Di sebelah meru, berdiri sebuah padma yang merukan lingga
stana Ida Hyang Pasupati.
Tepat di depan padma, berdiri sebuah phon beringin besar
dengan pelinggih yang ada dibawahnya sebagai stana ratu
ayu mas melanting.Di sebelah pohon beringin, berdiri sebuah
pelinggih sebagai pengayatan ratu gede dalem ped, dan pelinggih
ratu ngurah tangkeb langit atau ratu wayan tebeng.Di sisi
kanan meru berdiri beberapa pelinggih sebagai pengayatan
sapta dewata yaitu pura lempuyang, besakih, batur, batukaru,
andakasa, pucak mangu, dan beratan.Di mandala ini terdapat
sebuah arca yang merupakan pengayatan ke segara majapahit.

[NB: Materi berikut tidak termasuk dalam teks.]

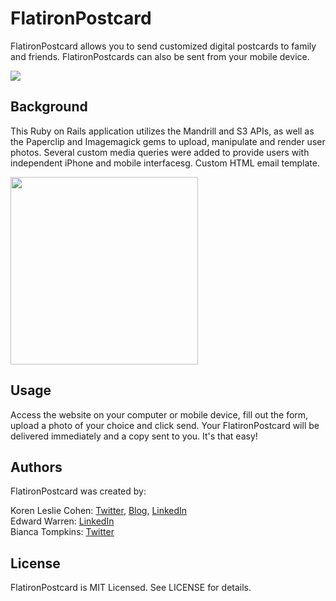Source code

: # FlatironPostcard

FlatironPostcard allows you to send customized digital postcards to family and friends. FlatironPostcards can also be sent from your mobile device.


<a href="http://flatironpostcard.com" target="_blank"><img src="http://www.korenlc.com/wp-content/uploads/2014/06/postcard-1024x566.png"></a>

## Background

This Ruby on Rails application utilizes the Mandrill and S3 APIs, as well as the Paperclip and Imagemagick gems to upload, manipulate and render user photos. Several custom media queries were added to provide users with independent iPhone and mobile interfacesg. Custom HTML email template.

<a href="http://flatironpostcard.com" target="_blank"><img src="http://www.korenlc.com/wp-content/uploads/2014/06/postcardiphone.png" height="300"></a>

## Usage

Access the website on your computer or mobile device, fill out the form, upload a photo of your choice and click send. Your FlatironPostcard will be delivered immediately and a copy sent to you. It's that easy!

## Authors

FlatironPostcard was created by:

Koren Leslie Cohen: <a href="http://twitter.com/korenlc" target="_blank">Twitter</a>, <a href="http://korenlc.com" target="_blank">Blog</a>, <a href="http://linkedin.com/pub/koren-leslie-cohen/26/178/726/" target="_blank">LinkedIn</a><br>
Edward Warren: <a href="http://linkedin.com/pub/edward-warren/93/2a8/b78" target="_blank">LinkedIn</a><br>
Bianca Tompkins: <a href="http://twitter.com/bitompkins" target="_blank">Twitter</a>

## License

FlatironPostcard is MIT Licensed. See LICENSE for details.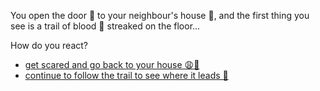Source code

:  You open the door 🚪 to your neighbour's house 🏡, and the first thing you see is a trail of blood 💉 streaked on the floor...

 How do you react?

- [get scared and go back to your house 😩🏡](../3/2.md)
- [continue to follow the trail to see where it leads 🏃](../5/5.md)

Jeroan pura juga dilengkapi oleh beberapa bangunan pelengkap
seperti gedong penyimpenan, bale gong, pesamuan dan bale
dana punia.Piodalan adalah upacara pemujaan kehadapan Hyang
Widhi Wasa dengan segala manifestasiNya lewat sarana pemerajan,
pura kahyangan dengan ngelinggihang atau ngerekayang dalam
hari hari tertentu. Hari piodalan suatu pura terkait dengan
upacara peresmian pertama kali atau pemelaspas dan ngenteg
linggih.Perhitungan piodalan di pura bukit sinunggal dilaksanakan
berdasarkan pawukon dan wewaran, sehingga piodalannya jatuh
pada purnamaning kapat, atau saat bulan Oktober. Pada piodalan
itu Ida Batara nyejer selama 7 hari. Saat piodalan ribuan
pemedek tangkil dari berbagai daerah.
Pura bukit sinunggal merupakan pura dengan masyarakat pangempon
yang cukup besar. Pangempon pura ini berasal dari 11 desa,
yang ada di kecamatan kubu tambahan, diantaranya adalah
dari desa tajun, tunjung, depa, bayad, sembiran, pacung,
bangkah, tamblang, tangkid, mangening, dan kelampuak. Di
desa tajun sendiri pangempon pura berjumlah hampir 1500
kepala keluarga.Pangempon pura, merupakan penyangga utama
pura, baik itu dari upakara dan upacara yang dilaksanakan
rutin. Pemugaran pura yang dilaksanakan tahun 1990, merupakan
swadaya dari masyarakat pangempon yang menghaturkan dana
punia. Pura bukit sinunggal merupakan salah satu pura yang
sangat sacral. Menurut penuturan mangku pura, bila akan
terjadi bencana besar dari meru akan memancar sinar merah
terang dan beberapa kali telah terbukti.
Tak heran jika banyak pemedek yang sengaja datang dari
jauh untuk dapat tangkil di pura ini. Banyak Pemedek yang
datang ke pura ini bermula dari mimpi mimpi. Sebagian datang
untuk memohon obat maupun kesejatraan.Masyarakat yang datang
ke pura bukit sinunggal berasal dari berbagai kalangan,
dari pejabat sampai wisatawan asing yang menerima bisikan
dari mimpi. Keberadaan pura bukit sinunggal sangat disucikan
oleh masyrakat, ini terbukti dengan tidak diperbolehkannya
wisatawan asing memasuki areal pura, kecuali akan melakukan
persembahyangan.Pura bukit sinunggal merupakan salah satu
pura yang sangat baik untuk melakukan meditasi, vibrasi
suci yang mengalir kuat memancarkan kedamaian di setiap
raga yang berada di parahyangan ini.